Nadal chcą powiatu

W Morągu powołano nową komisję. Jej głównym zadaniem będzie walka o utworzenie powiatu morąskiego.
Przed reformą administracyjną znoszącą powiaty, Morąg był miastem powiatowym. Wszyscy liczyli na to, że będzie nim nadal. Tak się jednak nie stało. Pokazowa walka o powiat (wywiezienie zabytkowych armat do Warszawy, zbojkotowanie wyborów do Rady Powiatu) przyniosła raczej więcej złego niż dobrego. O Morągu zaczęto, co prawda, mówić w Warszawie, ale nie jako o siedzibie powiatu.
Po wyborach w '98 roku pracom komisji ds. utworzenia powiatu w Morągu przewodniczył Andrzej Bedyński. Plonem tych prac, mocno krytykowanych przez ówczesną opozycję, która z walki o powiat się wycofała, było złożenie w Warszawie odpowiedniej dokumentacji. Była ona jednak niepełna. Prace komisji przerwało referendum. Ani komisarz Stanisław Stapurewicz, ani nikt z jego pełnomocników nie prowadzili dalszych działań na rzecz powstania powiatu. Podczas przeprowadzania przez władze w Warszawie pod koniec roku korekt na mapie powiatów, o Morągu było cicho. W tym czasie, w grudniu, nie widząc jakiegokolwiek zainteresowania sprawą utworzenia powiatu ze strony władz Morąga, radni w Małdytach wycofali swoje poparcie dla tej inicjatywy.

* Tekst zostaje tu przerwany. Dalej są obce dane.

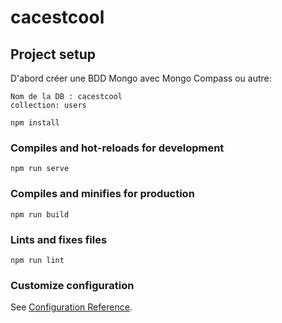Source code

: # cacestcool

## Project setup

D'abord créer une BDD Mongo avec Mongo Compass ou autre:
```
Nom de la DB : cacestcool
collection: users
```
```
npm install
```

### Compiles and hot-reloads for development
```
npm run serve
```

### Compiles and minifies for production
```
npm run build
```

### Lints and fixes files
```
npm run lint
```

### Customize configuration
See [Configuration Reference](https://cli.vuejs.org/config/).
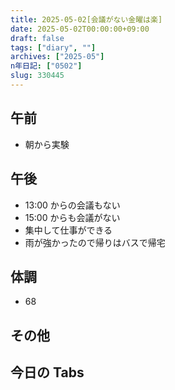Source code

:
 ```yaml
---
title: 2025-05-02[会議がない金曜は楽]
date: 2025-05-02T00:00:00+09:00
draft: false
tags: ["diary", ""]
archives: ["2025-05"]
n年日記: ["0502"]
slug: 330445
---
```


## 午前

- 朝から実験

## 午後

- 13:00 からの会議もない
- 15:00 からも会議がない
- 集中して仕事ができる
- 雨が強かったので帰りはバスで帰宅

## 体調

- 68

## その他

## 今日の Tabs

Na ostatniej styczniowej sesji Rady Miejskiej w Morągu, na wniosek opozycji powołano doraźną komisję, która będzie się zajmowała sprawą utworzenia powiatu morąskiego. W jej skład weszło dwóch radnych koalicyjnych i dwóch opozycyjnych. Pracom komisji będzie przewodniczył burmistrz Henryk Blitek.